Not sure if it's been posted but apparently the frontal lobotomy was a complete scam made up by quacks. https://en.wikipedia.org/wiki/Lobotomy

Quote:
The originator of the procedure, Portuguese neurologist António Egas Moniz, shared the Nobel Prize for Physiology or Medicine of 1949 for the "discovery of the therapeutic value of leucotomy in certain psychoses",[n 1] although the awarding of the prize has been subject to controversy.[5]

The use of the procedure increased dramatically from the early 1940s and into the 1950s; by 1951, almost 20,000 lobotomies had been performed in the United States and proportionally more in the United Kingdom.[6] The majority of lobotomies were performed on women; a 1951 study of American hospitals found nearly 60% of lobotomy patients were women; limited data shows 74% of lobotomies in Ontario from 1948–1952 were performed on women
https://www.nzherald.co.nz/world/an-...YJKKSRYMKGZEE/

Quote:
Portuguese neurologist Antonia Moniz performed the first lobotomy in 1935, drilling holes into a patient's skull, pouring alcohol into the frontal cortex to sever the nerves, before coring sections of the brain with hollow needles.

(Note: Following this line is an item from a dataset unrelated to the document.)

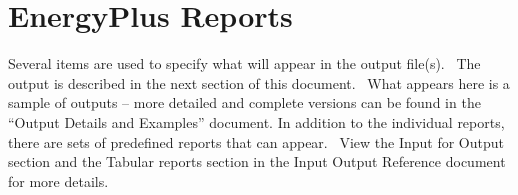 \section{EnergyPlus Reports}\label{energyplus-reports}

Several items are used to specify what will appear in the output file(s).~ The output is described in the next section of this document.~ What appears here is a sample of outputs -- more detailed and complete versions can be found in the ``Output Details and Examples'' document. In addition to the individual reports, there are sets of predefined reports that can appear.~ View the Input for Output section and the Tabular reports section in the Input Output Reference document for more details.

This procedure, which he called a "leucotomy", was supposed to cure a variety of mental health issues, particularly depression and schizophrenia, for patients who were believed to be beyond help.
Quote:
Freeman realised he could easily reach the brain by using the icepick, which was into the brain through the eye sockets; he named this radically invasive form of brain surgery a "transorbital lobotomy" but it became more commonly known as the "icepick lobotomy".

The barbaric procedure was responsible for at least 490 deaths and left thousands of people in a vegetative state.

Sadly, in many cases, that was believed to be an improvement in the lives of many mentally ill people as they were now easier for mental institutions or family members to take care of.
Quote:
THE YOUNGEST PATIENT WAS 12 YEARS OLD

Twelve-year-old Howard Dully was forced to have a lobotomy because, as his stepmother insisted, he was "defiant, daydreamed and even objected to going to bed". (In other words, he was a typical 12-year-old).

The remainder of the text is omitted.